Perianne Boring
About Perianne Boring
Perianne Boring, age 37, has served as an independent director of NAKA since August 14, 2025; she is a Partner at Off the Chain Capital and the Founder and former CEO of The Digital Chamber (May 2014–May 2025), where she now chairs the board; she holds a Bachelor’s degree in Economics from the University of Florida and is nominated for re‑election as a Class I director to a term expiring at the 2028 annual meeting based on a decade of leadership in Bitcoin and digital assets . The Board has affirmatively determined she is independent under Nasdaq standards and applicable SEC rules .
Past Roles
| Organization | Role | Tenure | Committees/Impact |
|---|---|---|---|
| The Digital Chamber | Founder & CEO; later Chair of Board | May 2014–May 2025 (CEO); current Chair | Led industry trade association for blockchain; governance leadership cited in NAKA biography . |
| Off the Chain Capital | Partner | Current as of Oct 30, 2025 | Investment focus in blockchain/digital assets; role listed in director biography . |
External Roles
| Organization | Role | Type | Notes |
|---|---|---|---|
| The Digital Chamber | Chair, Board of Directors | 501(c)(6) trade association | Chairs board following CEO tenure; industry advocacy in blockchain . |
| Off the Chain Capital | Partner | Investment firm | Firm focused on blockchain and digital asset opportunities . |
Board Governance
- Classification and tenure: Class I director; nominated for re‑election at the 2025 annual meeting to serve through the 2028 annual meeting; initial service since August 14, 2025 .
- Independence: Determined independent by the Board (overall) and for Audit Committee and Nominating & Corporate Governance Committee membership .
- Board leadership and executive sessions: CEO serves as Chairman; Board meets in executive session without management, and independent directors meet annually in executive session .
- 2024 meeting attendance (board-level context): In FY2024, directors then in office attended >90% of Board and committee meetings; all attended the 2024 annual meeting (note: Ms. Boring joined in 2025) .

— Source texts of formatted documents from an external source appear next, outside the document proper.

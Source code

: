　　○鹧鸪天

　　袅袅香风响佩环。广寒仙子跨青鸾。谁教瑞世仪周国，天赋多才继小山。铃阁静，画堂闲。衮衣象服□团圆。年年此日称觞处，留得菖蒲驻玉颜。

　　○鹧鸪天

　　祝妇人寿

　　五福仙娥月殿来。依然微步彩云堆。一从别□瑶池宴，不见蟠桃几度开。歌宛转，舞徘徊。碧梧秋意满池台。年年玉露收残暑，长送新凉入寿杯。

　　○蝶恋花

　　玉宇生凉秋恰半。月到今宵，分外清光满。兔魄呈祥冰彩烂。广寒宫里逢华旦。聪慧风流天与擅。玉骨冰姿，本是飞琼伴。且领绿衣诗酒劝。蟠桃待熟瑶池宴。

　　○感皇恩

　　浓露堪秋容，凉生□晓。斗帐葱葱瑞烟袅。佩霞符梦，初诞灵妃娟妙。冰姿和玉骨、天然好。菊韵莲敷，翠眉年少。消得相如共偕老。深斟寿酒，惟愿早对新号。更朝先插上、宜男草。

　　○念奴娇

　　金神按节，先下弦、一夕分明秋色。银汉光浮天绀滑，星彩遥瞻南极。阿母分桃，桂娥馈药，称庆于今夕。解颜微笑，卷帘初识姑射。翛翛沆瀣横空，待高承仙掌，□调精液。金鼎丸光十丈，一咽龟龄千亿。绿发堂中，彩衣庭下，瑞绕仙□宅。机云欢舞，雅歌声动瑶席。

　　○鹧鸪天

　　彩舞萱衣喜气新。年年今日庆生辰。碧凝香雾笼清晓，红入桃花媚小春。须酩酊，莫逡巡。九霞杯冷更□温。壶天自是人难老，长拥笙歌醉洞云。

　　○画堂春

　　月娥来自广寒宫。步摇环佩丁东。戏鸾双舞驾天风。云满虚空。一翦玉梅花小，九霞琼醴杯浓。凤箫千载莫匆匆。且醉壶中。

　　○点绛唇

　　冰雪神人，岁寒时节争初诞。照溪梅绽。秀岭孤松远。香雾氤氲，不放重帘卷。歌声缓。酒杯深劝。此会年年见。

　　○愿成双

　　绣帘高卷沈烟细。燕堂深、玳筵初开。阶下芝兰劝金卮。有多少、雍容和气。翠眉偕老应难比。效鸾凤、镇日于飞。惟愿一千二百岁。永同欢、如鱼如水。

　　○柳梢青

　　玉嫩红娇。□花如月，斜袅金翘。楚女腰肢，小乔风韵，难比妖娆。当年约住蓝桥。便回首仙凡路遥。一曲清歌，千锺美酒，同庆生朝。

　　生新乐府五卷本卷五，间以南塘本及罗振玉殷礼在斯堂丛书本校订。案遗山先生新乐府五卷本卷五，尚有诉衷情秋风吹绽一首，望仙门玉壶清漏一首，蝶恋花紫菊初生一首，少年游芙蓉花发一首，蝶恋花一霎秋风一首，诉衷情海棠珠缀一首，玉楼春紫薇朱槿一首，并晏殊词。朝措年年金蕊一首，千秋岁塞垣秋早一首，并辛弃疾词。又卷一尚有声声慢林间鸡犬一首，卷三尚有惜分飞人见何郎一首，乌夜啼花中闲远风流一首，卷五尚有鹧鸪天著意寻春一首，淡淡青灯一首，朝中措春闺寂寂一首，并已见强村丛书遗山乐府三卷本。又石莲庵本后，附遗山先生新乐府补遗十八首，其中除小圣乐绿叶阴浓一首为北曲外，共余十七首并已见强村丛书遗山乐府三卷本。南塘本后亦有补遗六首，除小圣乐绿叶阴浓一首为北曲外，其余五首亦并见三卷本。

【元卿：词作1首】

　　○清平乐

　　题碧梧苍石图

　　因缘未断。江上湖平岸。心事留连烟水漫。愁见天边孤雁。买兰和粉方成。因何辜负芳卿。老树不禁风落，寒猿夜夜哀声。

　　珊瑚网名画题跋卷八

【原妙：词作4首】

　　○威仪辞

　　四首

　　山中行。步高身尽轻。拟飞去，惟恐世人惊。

| Committee | Role | Chair? | Independence Noted |
|---|---|---|---|
| Audit Committee | Member | No (Chair: Charles P. Blackburn) | Board determined committee members, including Ms. Boring, are independent; Audit Committee report lists her as member . |
| Nominating & Corporate Governance Committee | Member | No (Chair: Mark Yusko) | Board determined Ms. Boring and Mr. Yusko are independent for this committee . |
| Compensation Committee | Not a member | Chair: Greg Xethalis | Committee composition disclosed; interlocks section notes no reciprocal comp committee interlocks . |
Fixed Compensation
Post‑merger director compensation program adopted August 2025 (applies to non‑employee directors, including Ms. Boring):
| Component | Amount/Terms |
|---|---|
| Annual cash retainer | $100,000 . |
| Chair retainers | $25,000 for service as chair of Audit, Compensation, and Governance Committees (not applicable to Ms. Boring currently) . |
| Equity award | Annual RSUs valued at $150,000, vesting on the first anniversary of grant date, subject to continued service . |
| Meeting fees | None for FY2024; post‑merger program does not list meeting fees . |
| Expense reimbursement | Reasonable travel/lodging reimbursement for Board and committee meetings . |
Performance Compensation
- Structure: Non‑employee director equity grants are time‑based RSUs that vest after one year; no performance metrics were disclosed for director equity awards .
| Equity Award Type | Performance Metric | Target/Measurement | Vesting |
|---|---|---|---|
| RSUs | None disclosed for directors | Not applicable | Vest on first anniversary of grant, subject to continued service . |
Other Directorships & Interlocks
- Current public company boards: None disclosed in the NAKA proxy biography for Ms. Boring .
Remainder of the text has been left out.